Recommendation Surface Area: We have a total of three surface areas for this experiment:
- First, in the Today tab, we will use the last three slots to display ML recommendations.
- Second is the Hero module, which is the top banner area of the Meditate/Sleep/Focus/Move tabs.
- Lastly, we will be using the recommended sub-tabs that also have three slots each for ML-powered content.
- In total, we have 19 places available for the experiment.
The platform for Recommendation: Headspace serves on multiple platforms, including iOS, Android, and Web, to deliver its content. Depending on technical and business requirements, we may select different platforms for e experiments. For this experiment, we are choosing Android and iOS.
Audience Selection Criteria: Machine Learning models are trained on historical data. Keeping the distribution of characteristics in the training set similar to that seen during inference is vital.

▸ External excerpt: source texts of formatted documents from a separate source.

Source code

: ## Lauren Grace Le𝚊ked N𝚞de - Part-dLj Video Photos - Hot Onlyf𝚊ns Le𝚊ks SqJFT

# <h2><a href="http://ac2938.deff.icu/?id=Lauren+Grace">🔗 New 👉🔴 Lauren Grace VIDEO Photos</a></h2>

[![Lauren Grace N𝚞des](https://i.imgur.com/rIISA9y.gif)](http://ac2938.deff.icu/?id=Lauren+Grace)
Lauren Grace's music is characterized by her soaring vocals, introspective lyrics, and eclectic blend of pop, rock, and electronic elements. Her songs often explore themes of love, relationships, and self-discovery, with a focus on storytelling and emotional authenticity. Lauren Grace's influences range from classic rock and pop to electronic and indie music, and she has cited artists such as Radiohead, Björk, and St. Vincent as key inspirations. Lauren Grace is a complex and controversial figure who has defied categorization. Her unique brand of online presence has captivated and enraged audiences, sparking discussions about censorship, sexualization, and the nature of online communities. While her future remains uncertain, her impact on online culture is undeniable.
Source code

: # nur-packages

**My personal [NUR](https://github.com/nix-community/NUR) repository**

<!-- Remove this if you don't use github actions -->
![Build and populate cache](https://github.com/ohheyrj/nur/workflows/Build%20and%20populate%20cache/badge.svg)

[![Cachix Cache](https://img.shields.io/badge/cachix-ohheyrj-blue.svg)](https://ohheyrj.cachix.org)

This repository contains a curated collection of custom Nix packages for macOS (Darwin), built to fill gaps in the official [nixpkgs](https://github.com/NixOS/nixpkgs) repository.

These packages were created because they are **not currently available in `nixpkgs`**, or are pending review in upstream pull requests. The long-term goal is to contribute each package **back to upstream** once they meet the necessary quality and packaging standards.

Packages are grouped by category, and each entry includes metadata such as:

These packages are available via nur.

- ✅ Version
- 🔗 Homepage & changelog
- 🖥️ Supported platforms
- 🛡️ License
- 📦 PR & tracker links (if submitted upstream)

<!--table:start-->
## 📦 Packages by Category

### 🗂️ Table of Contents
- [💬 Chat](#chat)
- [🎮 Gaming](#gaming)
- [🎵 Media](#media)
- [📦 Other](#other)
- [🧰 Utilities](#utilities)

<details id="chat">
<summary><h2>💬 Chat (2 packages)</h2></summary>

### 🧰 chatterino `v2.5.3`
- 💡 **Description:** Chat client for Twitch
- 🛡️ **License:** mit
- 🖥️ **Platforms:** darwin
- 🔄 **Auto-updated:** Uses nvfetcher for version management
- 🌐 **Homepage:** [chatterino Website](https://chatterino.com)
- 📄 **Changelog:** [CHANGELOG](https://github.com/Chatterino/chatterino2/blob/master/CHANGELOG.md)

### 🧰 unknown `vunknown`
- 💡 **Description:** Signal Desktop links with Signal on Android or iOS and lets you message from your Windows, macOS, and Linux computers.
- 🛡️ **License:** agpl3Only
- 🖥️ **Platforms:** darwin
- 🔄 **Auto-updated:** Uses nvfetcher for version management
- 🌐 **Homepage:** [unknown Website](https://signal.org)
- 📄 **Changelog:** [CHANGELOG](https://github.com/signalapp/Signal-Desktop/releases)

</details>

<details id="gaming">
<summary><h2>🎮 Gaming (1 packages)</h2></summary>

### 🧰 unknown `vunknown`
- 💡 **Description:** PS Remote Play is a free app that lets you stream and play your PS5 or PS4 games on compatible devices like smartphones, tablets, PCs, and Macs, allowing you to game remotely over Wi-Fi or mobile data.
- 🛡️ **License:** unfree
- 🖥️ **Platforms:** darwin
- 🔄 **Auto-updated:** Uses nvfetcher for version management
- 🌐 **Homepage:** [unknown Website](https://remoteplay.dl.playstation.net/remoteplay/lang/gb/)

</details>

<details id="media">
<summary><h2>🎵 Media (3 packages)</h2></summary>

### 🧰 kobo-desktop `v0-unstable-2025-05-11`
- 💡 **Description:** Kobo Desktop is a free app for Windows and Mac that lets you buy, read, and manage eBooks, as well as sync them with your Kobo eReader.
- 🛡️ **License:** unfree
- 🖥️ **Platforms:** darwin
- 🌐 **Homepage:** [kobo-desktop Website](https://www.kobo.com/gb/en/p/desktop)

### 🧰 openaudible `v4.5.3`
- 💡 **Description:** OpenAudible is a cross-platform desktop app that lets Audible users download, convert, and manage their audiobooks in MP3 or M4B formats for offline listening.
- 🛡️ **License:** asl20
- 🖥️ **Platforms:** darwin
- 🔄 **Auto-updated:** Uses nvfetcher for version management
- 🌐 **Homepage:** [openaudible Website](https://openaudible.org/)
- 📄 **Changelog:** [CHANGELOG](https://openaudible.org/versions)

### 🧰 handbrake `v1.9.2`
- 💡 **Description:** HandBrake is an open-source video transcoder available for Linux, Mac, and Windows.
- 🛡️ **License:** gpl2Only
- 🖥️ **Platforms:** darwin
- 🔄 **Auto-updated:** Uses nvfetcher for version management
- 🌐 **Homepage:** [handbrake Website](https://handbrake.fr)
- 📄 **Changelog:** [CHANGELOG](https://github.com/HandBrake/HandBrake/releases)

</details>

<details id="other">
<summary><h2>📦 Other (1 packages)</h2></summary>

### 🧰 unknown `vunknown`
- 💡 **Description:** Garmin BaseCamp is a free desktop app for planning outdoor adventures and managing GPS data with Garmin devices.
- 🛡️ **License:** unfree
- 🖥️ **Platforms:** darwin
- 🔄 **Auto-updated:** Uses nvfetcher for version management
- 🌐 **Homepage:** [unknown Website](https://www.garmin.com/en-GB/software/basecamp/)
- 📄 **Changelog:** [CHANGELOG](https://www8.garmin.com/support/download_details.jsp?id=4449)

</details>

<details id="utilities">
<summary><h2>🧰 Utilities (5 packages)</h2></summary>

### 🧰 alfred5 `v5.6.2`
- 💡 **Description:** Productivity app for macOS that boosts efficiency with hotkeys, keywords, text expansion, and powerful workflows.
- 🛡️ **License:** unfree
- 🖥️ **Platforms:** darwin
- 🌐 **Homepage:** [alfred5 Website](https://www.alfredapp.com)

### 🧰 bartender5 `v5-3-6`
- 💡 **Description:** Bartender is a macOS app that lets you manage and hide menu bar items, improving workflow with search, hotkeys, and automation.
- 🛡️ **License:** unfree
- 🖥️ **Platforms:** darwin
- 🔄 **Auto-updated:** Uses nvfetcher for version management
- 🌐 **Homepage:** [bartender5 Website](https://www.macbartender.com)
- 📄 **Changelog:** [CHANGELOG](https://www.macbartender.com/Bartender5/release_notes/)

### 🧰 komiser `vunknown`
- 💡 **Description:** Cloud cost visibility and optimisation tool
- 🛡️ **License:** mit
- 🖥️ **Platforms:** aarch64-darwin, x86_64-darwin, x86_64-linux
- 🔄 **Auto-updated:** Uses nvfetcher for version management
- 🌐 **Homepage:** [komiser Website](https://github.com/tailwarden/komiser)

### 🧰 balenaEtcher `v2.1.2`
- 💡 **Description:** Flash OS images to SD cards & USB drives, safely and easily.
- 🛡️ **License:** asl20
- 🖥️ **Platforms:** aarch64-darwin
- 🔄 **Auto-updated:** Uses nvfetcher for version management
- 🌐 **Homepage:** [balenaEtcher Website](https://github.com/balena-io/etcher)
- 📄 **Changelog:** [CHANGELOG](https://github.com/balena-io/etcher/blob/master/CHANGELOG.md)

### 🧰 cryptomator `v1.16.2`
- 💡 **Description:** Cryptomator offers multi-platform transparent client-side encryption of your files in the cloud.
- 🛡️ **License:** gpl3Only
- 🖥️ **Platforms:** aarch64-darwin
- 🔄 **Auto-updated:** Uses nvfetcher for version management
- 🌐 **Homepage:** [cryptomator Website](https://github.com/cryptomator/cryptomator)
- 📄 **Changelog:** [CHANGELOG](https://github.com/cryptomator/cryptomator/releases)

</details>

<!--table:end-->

There are various criteria on which we define our intended group of users for whom we design our model and experiment (based on the ML model objective and business requirements).
- Type of users: B2C, B2B
- Subscription type: Paid, Free trials
- Language: English, German, French
- Region: North America, International
Driver Metrics and Business KPIs: To evaluate the experiment’s effectiveness, we need a driver metric that helps us quantify the effect. There are multiple metrics we can use to measure the impact of the ML model. Some of these metrics are provided below:
- Content Start
- Content Complete
- Unique Content Start
- Unique Content Complete
- Content Complete to Content Start ratio
It is essential to consider the business KPIs that the driver metrics will impact. These KPIs help us estimate the business impact by establishing a coupling with driver metrics. A few examples of such KPIs are:
- Revenue per employee
- Daily/Weekly/Monthly active users
- Free trial to paid conversion rate
- Long Term Value
- Daily/Weekly/Monthly churn rate
We should note that our driver metrics should be as close as possible to business KPIs. They are collectively known as Overall Evaluation Criteria.

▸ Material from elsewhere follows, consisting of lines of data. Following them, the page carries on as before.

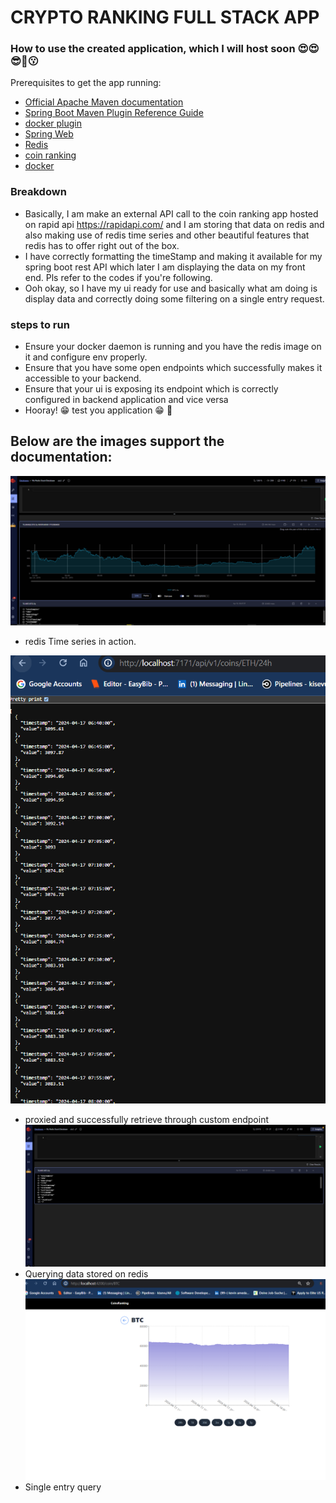 #   CRYPTO RANKING FULL STACK APP

### How to use the created application, which I will host soon 😍😍😎🥰😗

Prerequisites to get the app running:

* [Official Apache Maven documentation](https://maven.apache.org/guides/index.html)
* [Spring Boot Maven Plugin Reference Guide](https://docs.spring.io/spring-boot/docs/3.2.4/maven-plugin/reference/html/)
* [docker plugin](https://docs.spring.io/spring-boot/docs/3.2.4/maven-plugin/reference/html/#build-image)
* [Spring Web](https://docs.spring.io/spring-boot/docs/3.2.4/reference/htmlsingle/index.html#web)
* [Redis](https://redis.io/docs/latest/)
* [coin ranking](https://rapidapi.com/Coinranking/api/coinranking1)
* [docker](https://hub.docker.com/)


### Breakdown

* Basically, I am make an external API call to the coin ranking app hosted on rapid api https://rapidapi.com/
and I am storing that data on redis and also making use of redis time series and other beautiful features that 
redis has to offer right out of the box.
* I have correctly formatting the timeStamp and making it available for my spring boot rest API which later I am
displaying the data on my front end. Pls refer to the codes if you're following.
* Ooh okay, so I have my ui ready for use and basically what am doing is display data and correctly doing some 
filtering on a single entry request.

### steps to run

* Ensure your docker daemon is running and you have the redis image on it and configure env properly.
* Ensure that you have some open endpoints which successfully makes it accessible to your backend.
* Ensure that your ui is exposing its endpoint which is correctly configured in backend application and vice versa
* Hooray! 😁 test you application 😁 🐾

## Below are the images support the documentation:
![Time stamp visualization](https://github.com/kisevu/crypto/blob/main/src/main/resources/images/visualize%20by%20timestamp.PNG)
* redis Time series in action.

![filter by time on my rest API](https://github.com/kisevu/crypto/blob/main/src/main/resources/images/filter%20by%20time.PNG)
* proxied and successfully retrieve through custom endpoint
![Querying through redis](https://github.com/kisevu/crypto/blob/main/src/main/resources/images/redis%20query%20CLI.PNG)
* Querying data stored on redis
![Single entry query via custom API](https://github.com/kisevu/crypto/blob/main/src/main/resources/images/single%20crypto.PNG)
* Single entry query
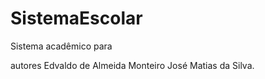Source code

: ﻿# SistemaEscolar
Sistema acadêmico para 





autores
Edvaldo de Almeida Monteiro
José Matias da Silva.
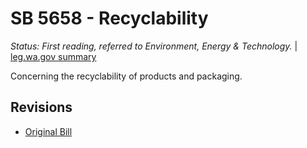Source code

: # SB 5658 - Recyclability
*Status: First reading, referred to Environment, Energy & Technology.* | [leg.wa.gov summary](https://app.leg.wa.gov/billsummary?BillNumber=5658&Year=2021)

Concerning the recyclability of products and packaging.

## Revisions
* [Original Bill](1/)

Sample Size and Experiment Duration: There are various ways to measure the sample size required for statistical significance. It usually depends on the type of experiment we are performing, e.g., A/B or A/B/n. Generally, the required sample size increases with the following factors:
- An increasing number of variants in the experiment
- An increasing number of KPIs and Driver Metrics
- Decreasing the effect size of the experiment (Highly sensitive experiment)
- Decreasing the statistical power
- Increasing the desired confidence level
Once we have finalized the given parameters, we randomly bucket the users into two groups: the control group and the treatment group. The control group gets static editorial content in all of the slots. In contrast, the treatment group displays the personalized content from the machine learning model to the 4th, 5th, and 6th spots of the Today tab and within the Hero-Recommended module for the other four tabs.
Experimentation requires robust infrastructure to scale to a more extensive user base. From an infrastructure point of view, we need a platform for appropriately administering experiments according to the various needs of our client app and the media we serve. The content customizer model uses the below architecture for experiments. The details of the architecture component are the following:
- Content Customizer Model: A Machine Learning model that generates personalized recommendations for every eligible user. It sends its prediction to the prediction service using offline inference.
- Prediction Service: A microservice that sends predictions to the layout service asynchronously. It is required to update the layout service after post-processing of the content.
- Layout Service: A bundle of services that creates a layout for the client for respective tabs. It receives requests from the client and serves appropriate content to the layout.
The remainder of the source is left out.